[[ Given records, beginning ]]
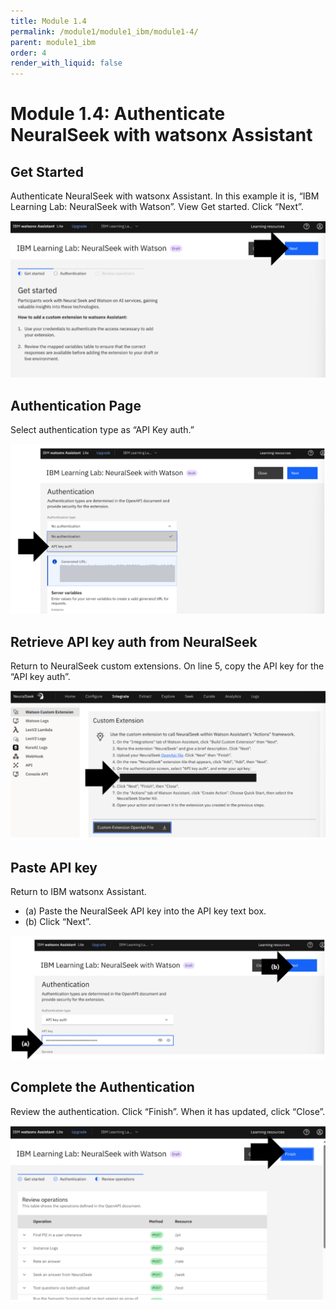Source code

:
 ```yaml
---
title: Module 1.4
permalink: /module1/module1_ibm/module1-4/
parent: module1_ibm
order: 4
render_with_liquid: false
---
```


# Module 1.4: Authenticate NeuralSeek with watsonx Assistant

## Get Started
Authenticate NeuralSeek with watsonx Assistant.
In this example it is, “IBM Learning Lab: NeuralSeek with Watson”.
View Get started. Click “Next”.

![image1.4.1](images/image1.4.1.png)

## Authentication Page
Select authentication type as “API Key auth.”

![image1.4.2](images/image1.4.2.png)

## Retrieve API key auth from NeuralSeek
Return to NeuralSeek custom extensions. On line 5, copy the API key for the “API key auth”.

![image1.4.3](images/image1.4.3.png)

## Paste API key
Return to IBM watsonx Assistant. 
* (a) Paste the NeuralSeek API key into the API key text box.
* (b) Click “Next”.

![image1.4.4](images/image1.4.4.png)

## Complete the Authentication
Review the authentication. 
Click “Finish”. When it has updated, click “Close”.

![image1.4.5](images/image1.4.5.png)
[[ Given records, end ]]
Leave the pictures out and transcribe the remaining material exactly.

Source code

:
 ```yaml
---
title: Module 1.4
permalink: /module1/module1_ibm/module1-4/
parent: module1_ibm
order: 4
render_with_liquid: false
---
```


# Module 1.4: Authenticate NeuralSeek with watsonx Assistant

## Get Started
Authenticate NeuralSeek with watsonx Assistant.
In this example it is, “IBM Learning Lab: NeuralSeek with Watson”.
View Get started. Click “Next”.

![image1.4.1](images/image1.4.1.png)

## Authentication Page
Select authentication type as “API Key auth.”

![image1.4.2](images/image1.4.2.png)

## Retrieve API key auth from NeuralSeek
Return to NeuralSeek custom extensions. On line 5, copy the API key for the “API key auth”.

![image1.4.3](images/image1.4.3.png)

## Paste API key
Return to IBM watsonx Assistant. 
* (a) Paste the NeuralSeek API key into the API key text box.
* (b) Click “Next”.

![image1.4.4](images/image1.4.4.png)

## Complete the Authentication
Review the authentication. 
Click “Finish”. When it has updated, click “Close”.

![image1.4.5](images/image1.4.5.png)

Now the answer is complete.